RECORDS SHOWN:

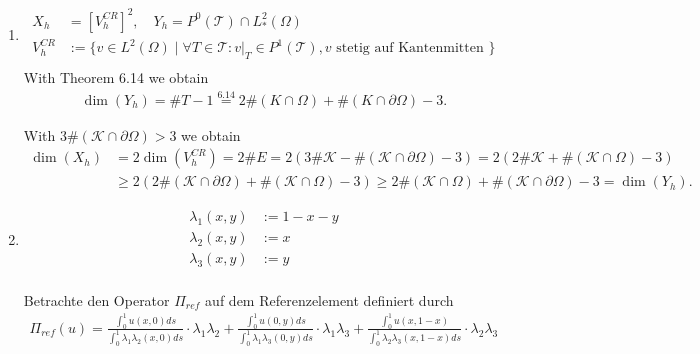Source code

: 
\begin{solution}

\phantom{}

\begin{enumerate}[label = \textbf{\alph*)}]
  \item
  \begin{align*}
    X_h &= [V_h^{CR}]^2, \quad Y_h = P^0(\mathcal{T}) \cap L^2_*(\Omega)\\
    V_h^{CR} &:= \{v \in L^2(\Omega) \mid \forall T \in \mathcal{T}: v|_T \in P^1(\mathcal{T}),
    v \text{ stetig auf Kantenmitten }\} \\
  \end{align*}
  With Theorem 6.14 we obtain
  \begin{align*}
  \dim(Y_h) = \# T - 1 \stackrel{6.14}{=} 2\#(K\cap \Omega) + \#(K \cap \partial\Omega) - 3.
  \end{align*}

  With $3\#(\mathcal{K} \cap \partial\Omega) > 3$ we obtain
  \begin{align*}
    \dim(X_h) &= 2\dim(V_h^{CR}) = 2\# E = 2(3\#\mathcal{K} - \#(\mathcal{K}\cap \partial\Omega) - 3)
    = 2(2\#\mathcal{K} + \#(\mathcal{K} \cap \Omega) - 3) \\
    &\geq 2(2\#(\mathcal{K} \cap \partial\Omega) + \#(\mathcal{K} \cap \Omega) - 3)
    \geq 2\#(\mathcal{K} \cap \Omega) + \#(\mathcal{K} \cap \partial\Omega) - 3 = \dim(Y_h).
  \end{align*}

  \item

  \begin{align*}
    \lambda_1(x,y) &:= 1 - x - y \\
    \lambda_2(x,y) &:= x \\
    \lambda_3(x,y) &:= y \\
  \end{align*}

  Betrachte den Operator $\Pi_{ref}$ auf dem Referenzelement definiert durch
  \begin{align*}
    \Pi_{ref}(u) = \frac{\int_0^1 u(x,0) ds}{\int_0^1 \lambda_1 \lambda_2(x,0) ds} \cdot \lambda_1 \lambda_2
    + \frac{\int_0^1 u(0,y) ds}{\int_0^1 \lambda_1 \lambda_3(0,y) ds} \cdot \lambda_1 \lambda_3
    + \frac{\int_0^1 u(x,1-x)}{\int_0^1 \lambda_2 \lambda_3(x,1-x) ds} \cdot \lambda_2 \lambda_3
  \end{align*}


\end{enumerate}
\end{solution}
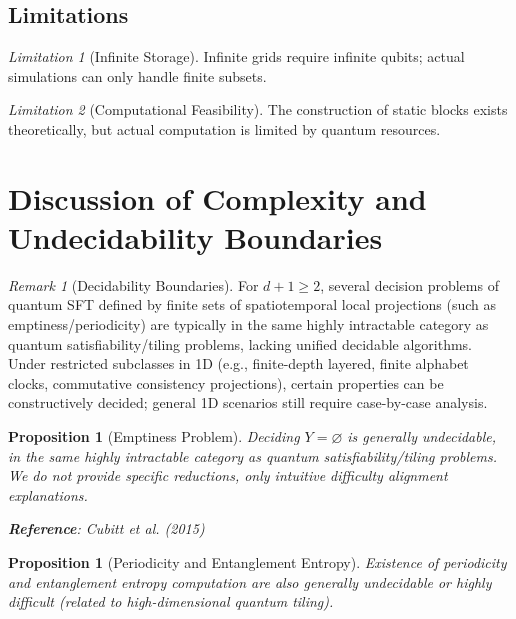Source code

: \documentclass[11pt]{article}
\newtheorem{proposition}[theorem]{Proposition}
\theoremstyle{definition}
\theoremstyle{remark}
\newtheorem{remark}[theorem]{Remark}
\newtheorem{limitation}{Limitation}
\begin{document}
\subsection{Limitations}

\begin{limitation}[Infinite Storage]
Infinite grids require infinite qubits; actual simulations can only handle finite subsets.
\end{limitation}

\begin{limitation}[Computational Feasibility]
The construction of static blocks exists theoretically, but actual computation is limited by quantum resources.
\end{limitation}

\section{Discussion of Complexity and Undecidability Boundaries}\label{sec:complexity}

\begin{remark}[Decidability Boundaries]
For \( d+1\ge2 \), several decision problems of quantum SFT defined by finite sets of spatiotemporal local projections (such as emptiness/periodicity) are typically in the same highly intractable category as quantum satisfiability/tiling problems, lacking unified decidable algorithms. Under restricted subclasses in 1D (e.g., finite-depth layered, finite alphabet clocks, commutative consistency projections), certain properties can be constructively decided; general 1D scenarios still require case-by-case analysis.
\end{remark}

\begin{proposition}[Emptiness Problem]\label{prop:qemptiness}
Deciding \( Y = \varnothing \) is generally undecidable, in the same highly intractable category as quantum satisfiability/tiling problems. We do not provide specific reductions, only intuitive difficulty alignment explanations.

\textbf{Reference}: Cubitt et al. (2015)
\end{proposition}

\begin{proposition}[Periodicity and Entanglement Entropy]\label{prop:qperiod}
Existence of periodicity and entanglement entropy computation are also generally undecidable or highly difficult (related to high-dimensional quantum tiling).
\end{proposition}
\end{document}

WHAT TO DO: Give back the full data exactly as it reads, but drop the pictures.

TASK OUTPUT:
Source code

: 
\begin{solution}

\phantom{}

\begin{enumerate}[label = \textbf{\alph*)}]
  \item
  \begin{align*}
    X_h &= [V_h^{CR}]^2, \quad Y_h = P^0(\mathcal{T}) \cap L^2_*(\Omega)\\
    V_h^{CR} &:= \{v \in L^2(\Omega) \mid \forall T \in \mathcal{T}: v|_T \in P^1(\mathcal{T}),
    v \text{ stetig auf Kantenmitten }\} \\
  \end{align*}
  With Theorem 6.14 we obtain
  \begin{align*}
  \dim(Y_h) = \# T - 1 \stackrel{6.14}{=} 2\#(K\cap \Omega) + \#(K \cap \partial\Omega) - 3.
  \end{align*}

  With $3\#(\mathcal{K} \cap \partial\Omega) > 3$ we obtain
  \begin{align*}
    \dim(X_h) &= 2\dim(V_h^{CR}) = 2\# E = 2(3\#\mathcal{K} - \#(\mathcal{K}\cap \partial\Omega) - 3)
    = 2(2\#\mathcal{K} + \#(\mathcal{K} \cap \Omega) - 3) \\
    &\geq 2(2\#(\mathcal{K} \cap \partial\Omega) + \#(\mathcal{K} \cap \Omega) - 3)
    \geq 2\#(\mathcal{K} \cap \Omega) + \#(\mathcal{K} \cap \partial\Omega) - 3 = \dim(Y_h).
  \end{align*}

  \item

  \begin{align*}
    \lambda_1(x,y) &:= 1 - x - y \\
    \lambda_2(x,y) &:= x \\
    \lambda_3(x,y) &:= y \\
  \end{align*}

  Betrachte den Operator $\Pi_{ref}$ auf dem Referenzelement definiert durch
  \begin{align*}
    \Pi_{ref}(u) = \frac{\int_0^1 u(x,0) ds}{\int_0^1 \lambda_1 \lambda_2(x,0) ds} \cdot \lambda_1 \lambda_2
    + \frac{\int_0^1 u(0,y) ds}{\int_0^1 \lambda_1 \lambda_3(0,y) ds} \cdot \lambda_1 \lambda_3
    + \frac{\int_0^1 u(x,1-x)}{\int_0^1 \lambda_2 \lambda_3(x,1-x) ds} \cdot \lambda_2 \lambda_3
  \end{align*}


\end{enumerate}
\end{solution}
Source code

: \documentclass[11pt]{article}
\newtheorem{proposition}[theorem]{Proposition}
\theoremstyle{definition}
\theoremstyle{remark}
\newtheorem{remark}[theorem]{Remark}
\newtheorem{limitation}{Limitation}
\begin{document}
\subsection{Limitations}

\begin{limitation}[Infinite Storage]
Infinite grids require infinite qubits; actual simulations can only handle finite subsets.
\end{limitation}

\begin{limitation}[Computational Feasibility]
The construction of static blocks exists theoretically, but actual computation is limited by quantum resources.
\end{limitation}

\section{Discussion of Complexity and Undecidability Boundaries}\label{sec:complexity}

\begin{remark}[Decidability Boundaries]
For \( d+1\ge2 \), several decision problems of quantum SFT defined by finite sets of spatiotemporal local projections (such as emptiness/periodicity) are typically in the same highly intractable category as quantum satisfiability/tiling problems, lacking unified decidable algorithms. Under restricted subclasses in 1D (e.g., finite-depth layered, finite alphabet clocks, commutative consistency projections), certain properties can be constructively decided; general 1D scenarios still require case-by-case analysis.
\end{remark}

\begin{proposition}[Emptiness Problem]\label{prop:qemptiness}
Deciding \( Y = \varnothing \) is generally undecidable, in the same highly intractable category as quantum satisfiability/tiling problems. We do not provide specific reductions, only intuitive difficulty alignment explanations.

\textbf{Reference}: Cubitt et al. (2015)
\end{proposition}

\begin{proposition}[Periodicity and Entanglement Entropy]\label{prop:qperiod}
Existence of periodicity and entanglement entropy computation are also generally undecidable or highly difficult (related to high-dimensional quantum tiling).
\end{proposition}
\end{document}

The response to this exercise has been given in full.